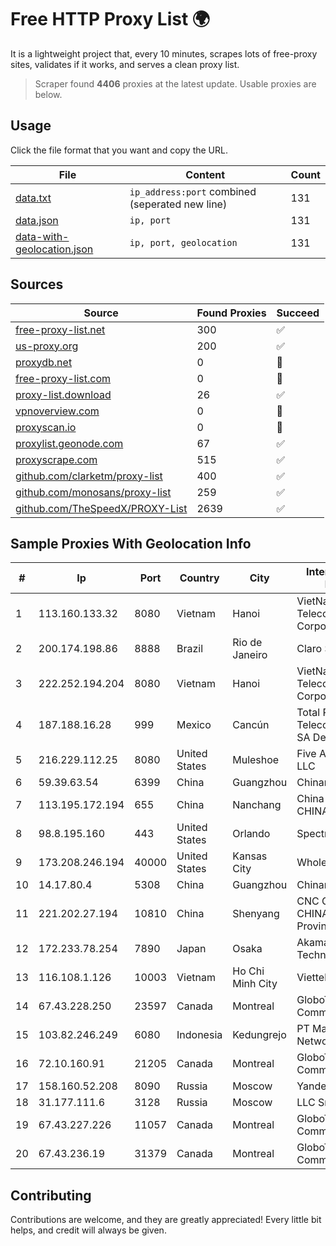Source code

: 
# Free HTTP Proxy List 🌍

It is a lightweight project that, every 10 minutes, scrapes lots of free-proxy sites, validates if it works, and serves a clean proxy list.


> Scraper found **4406** proxies at the latest update. Usable proxies are below.

## Usage

Click the file format that you want and copy the URL.


|File|Content|Count|
|----|-------|-----|
|[data.txt](https://raw.githubusercontent.com/themiralay/Proxy-List-World/master/data.txt)|`ip_address:port` combined (seperated new line)|131|
|[data.json](https://raw.githubusercontent.com/themiralay/Proxy-List-World/master/data.json)|`ip, port`|131|
|[data-with-geolocation.json](https://raw.githubusercontent.com/themiralay/Proxy-List-World/master/data-with-geolocation.json)|`ip, port, geolocation`|131|

## Sources

|Source|Found Proxies|Succeed|
|------|-------------|-------|
|[free-proxy-list.net](https://free-proxy-list.net)|300|✅|
|[us-proxy.org](https://www.us-proxy.org)|200|✅|
|[proxydb.net](http://proxydb.net)|0|🚫|
|[free-proxy-list.com](https://free-proxy-list.com/?page=&port=&type%5B%5D=http&type%5B%5D=https&up_time=0&search=Search)|0|🚫|
|[proxy-list.download](https://www.proxy-list.download/HTTP)|26|✅|
|[vpnoverview.com](https://vpnoverview.com/privacy/anonymous-browsing/free-proxy-servers)|0|🚫|
|[proxyscan.io](https://www.proxyscan.io)|0|🚫|
|[proxylist.geonode.com](https://proxylist.geonode.com/api/proxy-list?limit=300&page=1&sort_by=lastChecked&sort_type=desc&protocols=http,https)|67|✅|
|[proxyscrape.com](https://api.proxyscrape.com/v2/?request=displayproxies&protocol=http&timeout=10000&country=all&ssl=all&anonymity=all)|515|✅|
|[github.com/clarketm/proxy-list](https://raw.githubusercontent.com/clarketm/proxy-list/master/proxy-list-raw.txt)|400|✅|
|[github.com/monosans/proxy-list](https://raw.githubusercontent.com/monosans/proxy-list/main/proxies/http.txt)|259|✅|
|[github.com/TheSpeedX/PROXY-List](https://raw.githubusercontent.com/TheSpeedX/PROXY-List/master/http.txt)|2639|✅|


## Sample Proxies With Geolocation Info

|#|Ip|Port|Country|City|Internet Service Provider|
|-|--|----|-------|----|-------------------------|
|1|113.160.133.32|8080|Vietnam|Hanoi|VietNam Post and Telecom Corporation|
|2|200.174.198.86|8888|Brazil|Rio de Janeiro|Claro S.A|
|3|222.252.194.204|8080|Vietnam|Hanoi|VietNam Post and Telecom Corporation|
|4|187.188.16.28|999|Mexico|Cancún|Total Play Telecomunicaciones SA De CV|
|5|216.229.112.25|8080|United States|Muleshoe|Five Area Systems, LLC|
|6|59.39.63.54|6399|China|Guangzhou|Chinanet|
|7|113.195.172.194|655|China|Nanchang|China Unicom CHINA169 Network|
|8|98.8.195.160|443|United States|Orlando|Spectrum|
|9|173.208.246.194|40000|United States|Kansas City|WholeSale Internet|
|10|14.17.80.4|5308|China|Guangzhou|Chinanet|
|11|221.202.27.194|10810|China|Shenyang|CNC Group CHINA169 Liaoning Province Network|
|12|172.233.78.254|7890|Japan|Osaka|Akamai Technologies, Inc.|
|13|116.108.1.126|10003|Vietnam|Ho Chi Minh City|Viettel Corporation|
|14|67.43.228.250|23597|Canada|Montreal|GloboTech Communications|
|15|103.82.246.249|6080|Indonesia|Kedungrejo|PT Master Star Network|
|16|72.10.160.91|21205|Canada|Montreal|GloboTech Communications|
|17|158.160.52.208|8090|Russia|Moscow|Yandex.Cloud LLC|
|18|31.177.111.6|3128|Russia|Moscow|LLC Smart Ape|
|19|67.43.227.226|11057|Canada|Montreal|GloboTech Communications|
|20|67.43.236.19|31379|Canada|Montreal|GloboTech Communications|



## Contributing

Contributions are welcome, and they are greatly appreciated! Every
little bit helps, and credit will always be given.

--------------------------------------------------

Where a line of the listing holds "Communications", show that line.

### TASK SOLUTION
|14|67.43.228.250|23597|Canada|Montreal|GloboTech Communications|
|16|72.10.160.91|21205|Canada|Montreal|GloboTech Communications|
|19|67.43.227.226|11057|Canada|Montreal|GloboTech Communications|
|20|67.43.236.19|31379|Canada|Montreal|GloboTech Communications|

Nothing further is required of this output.